Menurut Komaidi, perluasan bisnis ke pasar internasional bisa menjadi cara perseroan untuk menutup kerugian dari penugasan penyaluran BBM di dalam negeri yang ditugaskan oleh pemerintah.
"Di dalam negeri, untuk bisnis hilir, mereka (Pertamina) relatif tidak belajar sebagaimana mestinya karena diintervensi oleh pemerintah," jelasnya.
Namun demikian, Komaidi juga mengingatkan pentingnya tata kelola usaha yang baik dan transparan dalam bisnis PIMD.
"Pelajaran yang berharga dari kasus Petral kemarin tentu harus diambil oleh Pertamina," jelasnya.
Pengamat ekonomi energi dari Universitas Gadjah Mada (UGM) Fahmy Radhi khawatir sejarah Petral akan terulang kembali dengan berdirinya PIMD.
"Awalnya, Petral juga untuk ekspor minyak, lalu berubah hanya impor minyak mentah dan Bahan Bakar Minyak (BBM), yang menjadi sasaran mafia," ujar Fahmy kepada CNNIndonesia.com, Rabu (9/10).
Menurutnya, aksi korporasi itu tidak perlu dilakukan jika berkaca pada keputusan Presiden Joko Widodo (Jokowi) untuk membubarkan Petral. Selain itu, kapasitas bisnis ritel perseroan dan profit yang akan dihasilkan juga kecil sehingga ia menilai bisnis ritel itu bisa dilakukan dari Jakarta.
Ia juga mengingatkan apabila PIMD ingin menjadi perusahaan trading minyak, perseroan harus keluar modal untuk menyiapkan fasilitas penyimpanan, pencampuran (blending) dan transportasi.
"Tanpa fasilitas-fasilitas itu, perannya hanya sebagai makelar saja," ucapnya.
[Gambas:Video CNN]
Lokasi kantor pusat di Singapura, sambung ia, juga akan menyulitkan pengawasan aktivitasnya dari Komisi Pemberantasan Korupsi (KPK) dan Badan Pemeriksa Keuangan (BPK). Kondisi tersebut bisa dimanfaatkan oleh oknum yang ingin berburu rente.
Mengingat nasi sudah menjadi bubur, untuk mencegah kejadian Petral terulang kembali, ia menilai Pertamina harus menciptakan tata kelola yang bersih dan transparan di tubuh PIMD. Selain itu, perseroan juga harus memilih orang-orang yang berintegritas tinggi untuk menduduki jabatan strategis di entitas anak usahanya.
"Perlu ada sistem untuk untuk mengawasi dan mengontrol (PIMD)," ujarnya.
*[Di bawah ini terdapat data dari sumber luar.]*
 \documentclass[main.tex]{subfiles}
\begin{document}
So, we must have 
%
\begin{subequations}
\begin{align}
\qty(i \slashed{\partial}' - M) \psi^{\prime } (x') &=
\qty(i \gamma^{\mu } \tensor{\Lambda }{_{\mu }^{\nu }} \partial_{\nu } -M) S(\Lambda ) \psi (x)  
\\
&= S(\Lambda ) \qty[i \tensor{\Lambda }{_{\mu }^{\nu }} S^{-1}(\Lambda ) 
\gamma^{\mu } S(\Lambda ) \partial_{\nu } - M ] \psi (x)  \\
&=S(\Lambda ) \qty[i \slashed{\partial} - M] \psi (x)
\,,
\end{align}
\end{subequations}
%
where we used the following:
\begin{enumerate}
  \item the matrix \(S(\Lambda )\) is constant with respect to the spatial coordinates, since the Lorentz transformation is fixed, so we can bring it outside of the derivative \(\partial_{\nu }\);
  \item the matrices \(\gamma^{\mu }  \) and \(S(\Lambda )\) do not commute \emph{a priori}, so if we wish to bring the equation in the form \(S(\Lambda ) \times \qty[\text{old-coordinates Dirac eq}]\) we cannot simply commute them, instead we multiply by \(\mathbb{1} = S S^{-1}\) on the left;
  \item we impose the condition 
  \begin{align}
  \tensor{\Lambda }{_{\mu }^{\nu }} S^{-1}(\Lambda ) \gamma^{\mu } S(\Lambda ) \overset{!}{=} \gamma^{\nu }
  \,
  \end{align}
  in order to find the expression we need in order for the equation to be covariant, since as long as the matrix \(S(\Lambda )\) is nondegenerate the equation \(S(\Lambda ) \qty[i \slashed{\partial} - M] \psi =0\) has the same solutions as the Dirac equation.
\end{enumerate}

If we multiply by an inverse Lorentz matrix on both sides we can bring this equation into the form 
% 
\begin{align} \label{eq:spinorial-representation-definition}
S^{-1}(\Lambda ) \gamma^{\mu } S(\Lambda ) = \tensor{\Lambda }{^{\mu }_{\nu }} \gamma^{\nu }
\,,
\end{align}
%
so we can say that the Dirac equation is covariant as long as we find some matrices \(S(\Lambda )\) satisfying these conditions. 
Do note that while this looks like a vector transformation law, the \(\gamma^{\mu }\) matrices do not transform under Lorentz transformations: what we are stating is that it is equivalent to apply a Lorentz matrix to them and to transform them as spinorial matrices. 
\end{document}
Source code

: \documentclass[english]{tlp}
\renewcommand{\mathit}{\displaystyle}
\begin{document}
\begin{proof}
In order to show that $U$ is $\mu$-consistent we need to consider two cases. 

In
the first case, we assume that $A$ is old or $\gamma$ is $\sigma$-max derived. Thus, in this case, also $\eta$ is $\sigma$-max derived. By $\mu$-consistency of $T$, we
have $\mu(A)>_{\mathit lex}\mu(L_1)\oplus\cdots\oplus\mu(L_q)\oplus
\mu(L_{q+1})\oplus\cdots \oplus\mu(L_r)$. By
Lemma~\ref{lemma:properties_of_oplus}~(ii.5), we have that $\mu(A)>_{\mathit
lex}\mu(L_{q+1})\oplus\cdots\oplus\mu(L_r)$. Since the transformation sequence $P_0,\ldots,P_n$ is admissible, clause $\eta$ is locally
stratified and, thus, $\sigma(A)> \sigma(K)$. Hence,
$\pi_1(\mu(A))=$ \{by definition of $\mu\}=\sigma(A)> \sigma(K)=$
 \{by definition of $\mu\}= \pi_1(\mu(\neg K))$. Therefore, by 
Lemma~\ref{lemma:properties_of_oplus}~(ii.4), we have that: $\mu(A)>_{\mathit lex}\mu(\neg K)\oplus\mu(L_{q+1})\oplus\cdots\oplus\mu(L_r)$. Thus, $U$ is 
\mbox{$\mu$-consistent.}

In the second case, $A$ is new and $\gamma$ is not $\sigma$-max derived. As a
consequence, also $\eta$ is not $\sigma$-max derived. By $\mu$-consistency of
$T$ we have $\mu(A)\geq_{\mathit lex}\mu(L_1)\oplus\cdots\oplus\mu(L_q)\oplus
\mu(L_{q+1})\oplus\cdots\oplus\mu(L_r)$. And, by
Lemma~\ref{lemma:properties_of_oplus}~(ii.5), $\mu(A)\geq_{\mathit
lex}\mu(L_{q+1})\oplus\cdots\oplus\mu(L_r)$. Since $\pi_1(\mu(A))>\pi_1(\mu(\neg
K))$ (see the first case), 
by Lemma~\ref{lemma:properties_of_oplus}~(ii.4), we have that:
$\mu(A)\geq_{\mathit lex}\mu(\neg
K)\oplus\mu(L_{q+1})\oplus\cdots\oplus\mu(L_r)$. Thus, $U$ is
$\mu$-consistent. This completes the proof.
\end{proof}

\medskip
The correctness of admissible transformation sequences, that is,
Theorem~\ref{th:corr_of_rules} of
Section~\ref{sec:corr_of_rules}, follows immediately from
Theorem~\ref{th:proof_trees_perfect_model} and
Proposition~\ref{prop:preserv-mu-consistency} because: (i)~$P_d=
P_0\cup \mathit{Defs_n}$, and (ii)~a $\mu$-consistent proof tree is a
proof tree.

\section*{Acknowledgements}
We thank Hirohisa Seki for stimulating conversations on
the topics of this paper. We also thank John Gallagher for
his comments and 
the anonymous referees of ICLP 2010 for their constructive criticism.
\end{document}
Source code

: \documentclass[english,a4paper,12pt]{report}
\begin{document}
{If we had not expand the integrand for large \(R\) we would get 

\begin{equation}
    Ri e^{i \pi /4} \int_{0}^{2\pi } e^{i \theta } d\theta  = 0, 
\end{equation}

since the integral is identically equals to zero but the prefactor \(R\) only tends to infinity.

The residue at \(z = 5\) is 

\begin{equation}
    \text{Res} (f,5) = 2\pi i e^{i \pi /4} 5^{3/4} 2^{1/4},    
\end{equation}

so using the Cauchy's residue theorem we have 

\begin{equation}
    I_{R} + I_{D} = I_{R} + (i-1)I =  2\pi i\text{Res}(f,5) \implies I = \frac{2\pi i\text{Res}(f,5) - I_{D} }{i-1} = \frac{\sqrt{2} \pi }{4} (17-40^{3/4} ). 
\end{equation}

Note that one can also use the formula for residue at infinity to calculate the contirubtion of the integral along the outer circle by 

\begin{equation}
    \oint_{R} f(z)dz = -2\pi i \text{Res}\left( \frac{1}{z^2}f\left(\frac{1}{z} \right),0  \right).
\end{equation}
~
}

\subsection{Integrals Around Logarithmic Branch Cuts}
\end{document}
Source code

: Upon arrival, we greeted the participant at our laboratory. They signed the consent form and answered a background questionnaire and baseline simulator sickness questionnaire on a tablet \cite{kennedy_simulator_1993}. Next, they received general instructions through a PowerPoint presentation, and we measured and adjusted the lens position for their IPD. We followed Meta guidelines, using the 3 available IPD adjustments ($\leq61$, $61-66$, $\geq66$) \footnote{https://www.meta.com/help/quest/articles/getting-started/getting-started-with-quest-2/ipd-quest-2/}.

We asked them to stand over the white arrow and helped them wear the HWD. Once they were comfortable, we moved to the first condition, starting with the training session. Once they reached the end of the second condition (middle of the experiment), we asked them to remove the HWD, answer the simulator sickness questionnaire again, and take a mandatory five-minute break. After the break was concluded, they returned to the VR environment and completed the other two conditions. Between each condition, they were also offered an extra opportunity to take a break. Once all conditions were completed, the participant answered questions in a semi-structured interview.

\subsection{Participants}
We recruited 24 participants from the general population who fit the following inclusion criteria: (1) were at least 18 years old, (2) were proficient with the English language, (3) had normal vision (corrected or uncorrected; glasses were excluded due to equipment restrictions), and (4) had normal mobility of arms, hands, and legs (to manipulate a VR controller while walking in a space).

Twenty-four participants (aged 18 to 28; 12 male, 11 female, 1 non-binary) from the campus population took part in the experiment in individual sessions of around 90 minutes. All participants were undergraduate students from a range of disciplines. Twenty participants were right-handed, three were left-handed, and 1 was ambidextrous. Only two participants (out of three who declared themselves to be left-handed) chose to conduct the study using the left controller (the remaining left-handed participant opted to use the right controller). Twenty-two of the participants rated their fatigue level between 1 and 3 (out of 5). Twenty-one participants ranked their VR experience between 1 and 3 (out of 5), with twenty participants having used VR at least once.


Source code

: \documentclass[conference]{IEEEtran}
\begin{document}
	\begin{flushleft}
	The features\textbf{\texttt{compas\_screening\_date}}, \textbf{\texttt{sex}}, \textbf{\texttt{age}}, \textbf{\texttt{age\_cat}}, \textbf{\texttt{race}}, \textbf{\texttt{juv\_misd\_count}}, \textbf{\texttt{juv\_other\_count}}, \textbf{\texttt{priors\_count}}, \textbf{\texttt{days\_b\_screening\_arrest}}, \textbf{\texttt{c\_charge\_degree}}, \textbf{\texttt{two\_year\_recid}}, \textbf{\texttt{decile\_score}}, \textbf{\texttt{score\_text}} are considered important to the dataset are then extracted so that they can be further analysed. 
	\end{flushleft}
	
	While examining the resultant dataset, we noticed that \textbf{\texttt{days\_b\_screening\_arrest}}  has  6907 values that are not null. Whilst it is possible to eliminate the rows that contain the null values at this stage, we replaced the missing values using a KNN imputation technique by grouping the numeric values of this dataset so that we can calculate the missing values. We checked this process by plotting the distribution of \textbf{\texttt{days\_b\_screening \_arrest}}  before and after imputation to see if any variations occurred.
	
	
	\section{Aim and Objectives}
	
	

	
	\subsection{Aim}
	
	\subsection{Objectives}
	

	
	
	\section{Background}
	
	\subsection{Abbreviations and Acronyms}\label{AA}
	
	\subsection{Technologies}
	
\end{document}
Pertamina membantah pembentukan PIMD dilakukan untuk mengganti peran Petral. Pasalnya, entitas baru itu memiliki pasar di luar negeri, bukan di dalam negeri.
Dalam hal ini, PIMD menjadi bagian perseroan untuk membantu penjualan ke luar negeri, bukan untuk memenuhi kebutuhan domestik.
Pemenuhan kebutuhan minyak mentah maupun produk BBM domestik tetap dilakukan sesuai amanat pemerintah. Peran tersebut telah dipegang oleh fungsi internal perseroan melalui Integrated Supply Chain (ISC).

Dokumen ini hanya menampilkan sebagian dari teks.